From 2008 to 2013, the total annual volume of AVR among 246 TAVR-performing hospitals increased from 19,578 to 33,004, with a 22% growth in SAVR volumes; non-TAVR hospital (n = 555) increases were more modest (16,563 to 19,134; 16% growth). Expanded volumes at TAVR hospitals included increased SAVR use in low- and intermediate-risk cases, and TAVR use in high-risk cases. In parallel, in-hospital mortality for all AVR procedures at TAVR sites declined from 3.4% to 2.9% (observed to expected [O:E] ratio 0.75 to 0.58, p < 0.001); the greatest declines were among intermediate- and high-risk SAVR patients. Owing to reduced SAVR mortality, TAVR centers experienced a significantly greater decline in O:E ratio for high-risk patient in-hospital mortality than non-TAVR centers (TAVR center O:E ratio, 0.81 to 0.61; non-TAVR center O:E ratio, 0.85 to 0.76; p < 0.001). After approval of TAVR for clinical use, a trend toward higher in-hospital mortality rates and O:E ratios for TAVR procedures was observed at new (but not at established) TAVR centers (O:E ratio, 0.41 to 0.67; p = 0.08).

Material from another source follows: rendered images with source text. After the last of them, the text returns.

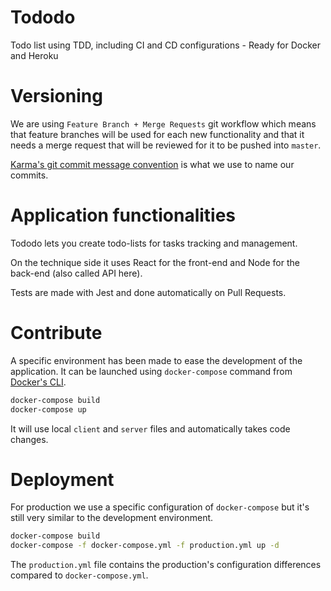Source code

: # Tododo
Todo list using TDD, including CI and CD configurations - Ready for Docker and Heroku

# Versioning
We are using `Feature Branch + Merge Requests` git workflow which means that feature branches will be used for each new functionality and that it needs a merge request that will be reviewed for it to be pushed into `master`.

[Karma's git commit message convention](https://karma-runner.github.io/4.0/dev/git-commit-msg.html) is what we use to name our commits.

# Application functionalities
Tododo lets you create todo-lists for tasks tracking and management.

On the technique side it uses React for the front-end and Node for the back-end (also called API here).

Tests are made with Jest and done automatically on Pull Requests.

# Contribute
A specific environment has been made to ease the development of the application. It can be launched using `docker-compose` command from [Docker's CLI](https://www.docker.com/).

```bash
docker-compose build
docker-compose up
```

It will use local `client` and `server` files and automatically takes code changes.

# Deployment
For production we use a specific configuration of `docker-compose` but it's still very similar to the development environment.

```bash
docker-compose build
docker-compose -f docker-compose.yml -f production.yml up -d
```

The `production.yml` file contains the production's configuration differences compared to `docker-compose.yml`.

Since the introduction of TAVR, the total volume of AVR procedures, including higher overall use of SAVR, at TAVR sites has significantly increased in the United States. Overall, in-hospital survival of patients undergoing treatment for aortic valve stenosis continues to improve.

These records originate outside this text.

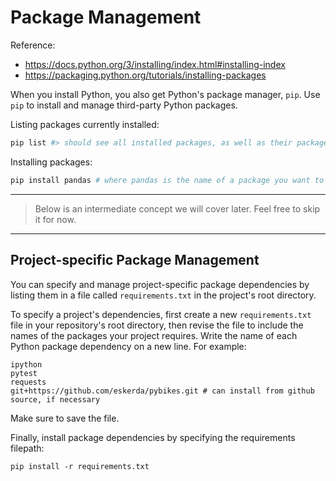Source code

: # Package Management

Reference:

  + https://docs.python.org/3/installing/index.html#installing-index
  + https://packaging.python.org/tutorials/installing-packages

When you install Python, you also get Python's package manager, `pip`. Use `pip` to install and manage third-party Python packages.

Listing packages currently installed:

```sh
pip list #> should see all installed packages, as well as their package dependencies
```

Installing packages:

```sh
pip install pandas # where pandas is the name of a package you want to install
```

<hr>

> Below is an intermediate concept we will cover later. Feel free to skip it for now.

<hr>

## Project-specific Package Management

You can specify and manage project-specific package dependencies by listing them in a file called `requirements.txt` in the project's root directory.

To specify a project's dependencies, first create a new `requirements.txt` file in your repository's root directory, then revise the file to include the names of the packages your project requires. Write the name of each Python package dependency on a new line. For example:

    ipython
    pytest
    requests
    git+https://github.com/eskerda/pybikes.git # can install from github source, if necessary

Make sure to save the file.

Finally, install package dependencies by specifying the requirements filepath:

```shell
pip install -r requirements.txt
```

经导管主动脉瓣置换术(TAVR)的引入是否影响了美国医院的外科主动脉瓣置换术(SAVR)以及整体主动脉瓣置换术(AVR)的病例数量和结局尚不清楚。
我们利用胸外科医师协会(STS)成人心脏手术数据库和STS/美国心脏病学会(ACC)经导管瓣膜治疗注册中心的数据来研究SAVR和TAVR手术。评估了低风险病例(STS预测手术死亡率风险<4%)、中度风险病例(4%至8%)和高风险病例(>8%)的总病例数量(SAVR加TAVR)的时间趋势,以及观察到的和风险调整后的住院死亡率。非TAVR中心提供了一个当代对照。

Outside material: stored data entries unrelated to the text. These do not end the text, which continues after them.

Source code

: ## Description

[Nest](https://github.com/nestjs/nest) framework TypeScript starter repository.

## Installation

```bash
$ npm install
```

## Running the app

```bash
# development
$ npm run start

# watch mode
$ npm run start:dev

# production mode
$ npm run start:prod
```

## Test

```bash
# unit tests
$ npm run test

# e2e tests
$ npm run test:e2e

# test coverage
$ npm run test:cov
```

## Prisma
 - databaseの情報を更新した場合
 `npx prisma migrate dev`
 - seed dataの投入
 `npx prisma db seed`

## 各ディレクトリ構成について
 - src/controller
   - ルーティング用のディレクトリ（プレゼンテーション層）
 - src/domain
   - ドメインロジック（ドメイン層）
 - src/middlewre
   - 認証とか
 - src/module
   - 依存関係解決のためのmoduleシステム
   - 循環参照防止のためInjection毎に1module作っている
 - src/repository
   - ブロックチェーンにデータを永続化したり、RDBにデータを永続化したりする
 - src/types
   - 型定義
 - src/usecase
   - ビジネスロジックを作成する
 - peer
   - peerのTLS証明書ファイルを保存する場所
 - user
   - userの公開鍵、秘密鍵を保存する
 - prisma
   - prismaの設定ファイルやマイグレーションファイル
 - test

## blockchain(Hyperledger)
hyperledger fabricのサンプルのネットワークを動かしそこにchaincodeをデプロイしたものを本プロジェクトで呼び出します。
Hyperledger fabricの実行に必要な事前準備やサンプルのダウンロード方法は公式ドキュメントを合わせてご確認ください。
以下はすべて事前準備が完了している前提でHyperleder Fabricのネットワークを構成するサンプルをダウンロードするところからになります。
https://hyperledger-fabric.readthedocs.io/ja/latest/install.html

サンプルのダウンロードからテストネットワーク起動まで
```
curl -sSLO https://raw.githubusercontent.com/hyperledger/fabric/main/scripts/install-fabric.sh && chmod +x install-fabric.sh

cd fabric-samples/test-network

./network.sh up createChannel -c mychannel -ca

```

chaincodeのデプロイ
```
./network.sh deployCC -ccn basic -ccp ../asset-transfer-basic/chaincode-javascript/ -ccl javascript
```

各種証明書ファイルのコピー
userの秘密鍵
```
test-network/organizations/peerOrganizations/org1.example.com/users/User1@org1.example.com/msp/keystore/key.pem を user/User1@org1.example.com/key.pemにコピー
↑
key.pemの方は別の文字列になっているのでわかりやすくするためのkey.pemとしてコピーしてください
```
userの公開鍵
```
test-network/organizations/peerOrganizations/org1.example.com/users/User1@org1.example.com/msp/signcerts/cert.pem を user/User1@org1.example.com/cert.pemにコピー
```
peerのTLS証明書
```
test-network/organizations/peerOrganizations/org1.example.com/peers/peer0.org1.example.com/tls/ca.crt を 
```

2008年至2013年,246家开展TAVR的医院中,AVR的年总病例数量从19,578例增加到33,004例,SAVR病例数量增长了22%;非TAVR医院(n = 555)的增长较为适度(从16,563例增加到19,134例;增长16%)。TAVR医院病例数量的增加包括低风险和中度风险病例中SAVR使用的增加,以及高风险病例中TAVR使用的增加。与此同时,TAVR医院所有AVR手术的住院死亡率从3.4%降至2.9%(观察值与预期值[O:E]之比从0.75降至0.58,p<0.001);降幅最大的是中度风险和高风险的SAVR患者。由于SAVR死亡率的降低,TAVR中心高风险患者住院死亡率的O:E比值下降幅度明显大于非TAVR中心(TAVR中心O:E比值,从0.81降至0.61;非TAVR中心O:E比值,从0.85降至0.76;p<0.001)。TAVR获批临床使用后,新的(而非已有的)TAVR中心观察到TAVR手术的住院死亡率和O:E比值有升高趋势(O:E比值,从0.41升至0.67;p = 0.08)。
自引入TAVR以来,美国TAVR医院的AVR手术总量,包括SAVR的总体使用增加,显著增加。总体而言,接受主动脉瓣狭窄治疗的患者的住院生存率持续提高。